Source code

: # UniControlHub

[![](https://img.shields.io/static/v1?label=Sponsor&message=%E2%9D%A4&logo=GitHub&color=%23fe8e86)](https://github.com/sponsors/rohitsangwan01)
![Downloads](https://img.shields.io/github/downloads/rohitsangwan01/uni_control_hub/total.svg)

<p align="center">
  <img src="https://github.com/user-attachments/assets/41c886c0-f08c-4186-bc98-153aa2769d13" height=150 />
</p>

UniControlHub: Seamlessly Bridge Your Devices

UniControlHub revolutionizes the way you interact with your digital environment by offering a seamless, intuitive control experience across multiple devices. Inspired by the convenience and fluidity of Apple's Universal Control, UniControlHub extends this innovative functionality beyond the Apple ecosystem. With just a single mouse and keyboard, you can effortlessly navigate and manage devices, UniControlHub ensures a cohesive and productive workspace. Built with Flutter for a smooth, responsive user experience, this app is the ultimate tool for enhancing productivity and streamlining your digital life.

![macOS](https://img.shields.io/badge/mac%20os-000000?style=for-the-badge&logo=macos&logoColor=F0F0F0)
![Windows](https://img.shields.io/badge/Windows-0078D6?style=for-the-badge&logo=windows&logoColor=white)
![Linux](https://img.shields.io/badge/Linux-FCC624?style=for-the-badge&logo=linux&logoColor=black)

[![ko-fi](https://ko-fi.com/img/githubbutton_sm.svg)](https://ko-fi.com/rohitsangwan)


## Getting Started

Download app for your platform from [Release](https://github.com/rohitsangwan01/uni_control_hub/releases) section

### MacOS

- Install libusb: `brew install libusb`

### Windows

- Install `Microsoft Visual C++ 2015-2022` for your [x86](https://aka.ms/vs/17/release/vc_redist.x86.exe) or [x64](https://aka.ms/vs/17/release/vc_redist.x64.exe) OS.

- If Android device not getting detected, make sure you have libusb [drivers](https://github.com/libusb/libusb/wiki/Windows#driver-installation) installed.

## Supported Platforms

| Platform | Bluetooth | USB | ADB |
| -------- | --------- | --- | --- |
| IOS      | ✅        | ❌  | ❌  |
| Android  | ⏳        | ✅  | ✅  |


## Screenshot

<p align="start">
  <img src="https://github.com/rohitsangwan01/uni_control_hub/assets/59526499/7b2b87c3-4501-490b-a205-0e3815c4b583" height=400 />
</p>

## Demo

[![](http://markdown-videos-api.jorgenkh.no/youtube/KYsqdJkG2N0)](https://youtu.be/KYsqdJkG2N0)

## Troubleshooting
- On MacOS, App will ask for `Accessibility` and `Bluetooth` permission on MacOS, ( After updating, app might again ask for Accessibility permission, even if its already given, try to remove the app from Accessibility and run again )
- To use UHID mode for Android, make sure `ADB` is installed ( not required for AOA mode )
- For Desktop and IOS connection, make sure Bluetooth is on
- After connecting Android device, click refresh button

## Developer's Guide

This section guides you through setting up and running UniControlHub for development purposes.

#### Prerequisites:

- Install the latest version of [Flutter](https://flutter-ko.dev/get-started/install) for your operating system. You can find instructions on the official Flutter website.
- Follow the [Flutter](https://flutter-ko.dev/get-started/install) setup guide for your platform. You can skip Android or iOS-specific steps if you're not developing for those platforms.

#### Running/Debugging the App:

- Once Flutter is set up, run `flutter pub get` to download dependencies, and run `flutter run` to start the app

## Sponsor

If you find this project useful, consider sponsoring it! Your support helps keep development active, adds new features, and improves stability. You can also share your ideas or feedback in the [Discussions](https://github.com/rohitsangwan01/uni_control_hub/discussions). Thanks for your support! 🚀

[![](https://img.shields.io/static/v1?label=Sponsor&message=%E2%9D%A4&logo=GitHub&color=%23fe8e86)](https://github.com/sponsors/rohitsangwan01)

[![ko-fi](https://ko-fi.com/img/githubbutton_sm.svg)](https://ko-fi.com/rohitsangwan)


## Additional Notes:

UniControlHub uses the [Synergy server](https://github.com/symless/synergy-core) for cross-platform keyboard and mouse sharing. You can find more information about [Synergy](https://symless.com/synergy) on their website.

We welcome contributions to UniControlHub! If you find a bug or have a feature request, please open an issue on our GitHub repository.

---

Problem -
The records above must be retyped in full, exactly.

Result for this task -
Source code

: # UniControlHub

[![](https://img.shields.io/static/v1?label=Sponsor&message=%E2%9D%A4&logo=GitHub&color=%23fe8e86)](https://github.com/sponsors/rohitsangwan01)
![Downloads](https://img.shields.io/github/downloads/rohitsangwan01/uni_control_hub/total.svg)

<p align="center">
  <img src="https://github.com/user-attachments/assets/41c886c0-f08c-4186-bc98-153aa2769d13" height=150 />
</p>

UniControlHub: Seamlessly Bridge Your Devices

UniControlHub revolutionizes the way you interact with your digital environment by offering a seamless, intuitive control experience across multiple devices. Inspired by the convenience and fluidity of Apple's Universal Control, UniControlHub extends this innovative functionality beyond the Apple ecosystem. With just a single mouse and keyboard, you can effortlessly navigate and manage devices, UniControlHub ensures a cohesive and productive workspace. Built with Flutter for a smooth, responsive user experience, this app is the ultimate tool for enhancing productivity and streamlining your digital life.

![macOS](https://img.shields.io/badge/mac%20os-000000?style=for-the-badge&logo=macos&logoColor=F0F0F0)
![Windows](https://img.shields.io/badge/Windows-0078D6?style=for-the-badge&logo=windows&logoColor=white)
![Linux](https://img.shields.io/badge/Linux-FCC624?style=for-the-badge&logo=linux&logoColor=black)

[![ko-fi](https://ko-fi.com/img/githubbutton_sm.svg)](https://ko-fi.com/rohitsangwan)


## Getting Started

Download app for your platform from [Release](https://github.com/rohitsangwan01/uni_control_hub/releases) section

### MacOS

- Install libusb: `brew install libusb`

### Windows

- Install `Microsoft Visual C++ 2015-2022` for your [x86](https://aka.ms/vs/17/release/vc_redist.x86.exe) or [x64](https://aka.ms/vs/17/release/vc_redist.x64.exe) OS.

- If Android device not getting detected, make sure you have libusb [drivers](https://github.com/libusb/libusb/wiki/Windows#driver-installation) installed.

## Supported Platforms

| Platform | Bluetooth | USB | ADB |
| -------- | --------- | --- | --- |
| IOS      | ✅        | ❌  | ❌  |
| Android  | ⏳        | ✅  | ✅  |


## Screenshot

<p align="start">
  <img src="https://github.com/rohitsangwan01/uni_control_hub/assets/59526499/7b2b87c3-4501-490b-a205-0e3815c4b583" height=400 />
</p>

## Demo

[![](http://markdown-videos-api.jorgenkh.no/youtube/KYsqdJkG2N0)](https://youtu.be/KYsqdJkG2N0)

## Troubleshooting
- On MacOS, App will ask for `Accessibility` and `Bluetooth` permission on MacOS, ( After updating, app might again ask for Accessibility permission, even if its already given, try to remove the app from Accessibility and run again )
- To use UHID mode for Android, make sure `ADB` is installed ( not required for AOA mode )
- For Desktop and IOS connection, make sure Bluetooth is on
- After connecting Android device, click refresh button

## Developer's Guide

This section guides you through setting up and running UniControlHub for development purposes.

#### Prerequisites:

- Install the latest version of [Flutter](https://flutter-ko.dev/get-started/install) for your operating system. You can find instructions on the official Flutter website.
- Follow the [Flutter](https://flutter-ko.dev/get-started/install) setup guide for your platform. You can skip Android or iOS-specific steps if you're not developing for those platforms.

#### Running/Debugging the App:

- Once Flutter is set up, run `flutter pub get` to download dependencies, and run `flutter run` to start the app

## Sponsor

If you find this project useful, consider sponsoring it! Your support helps keep development active, adds new features, and improves stability. You can also share your ideas or feedback in the [Discussions](https://github.com/rohitsangwan01/uni_control_hub/discussions). Thanks for your support! 🚀

[![](https://img.shields.io/static/v1?label=Sponsor&message=%E2%9D%A4&logo=GitHub&color=%23fe8e86)](https://github.com/sponsors/rohitsangwan01)

[![ko-fi](https://ko-fi.com/img/githubbutton_sm.svg)](https://ko-fi.com/rohitsangwan)


## Additional Notes:

UniControlHub uses the [Synergy server](https://github.com/symless/synergy-core) for cross-platform keyboard and mouse sharing. You can find more information about [Synergy](https://symless.com/synergy) on their website.

We welcome contributions to UniControlHub! If you find a bug or have a feature request, please open an issue on our GitHub repository.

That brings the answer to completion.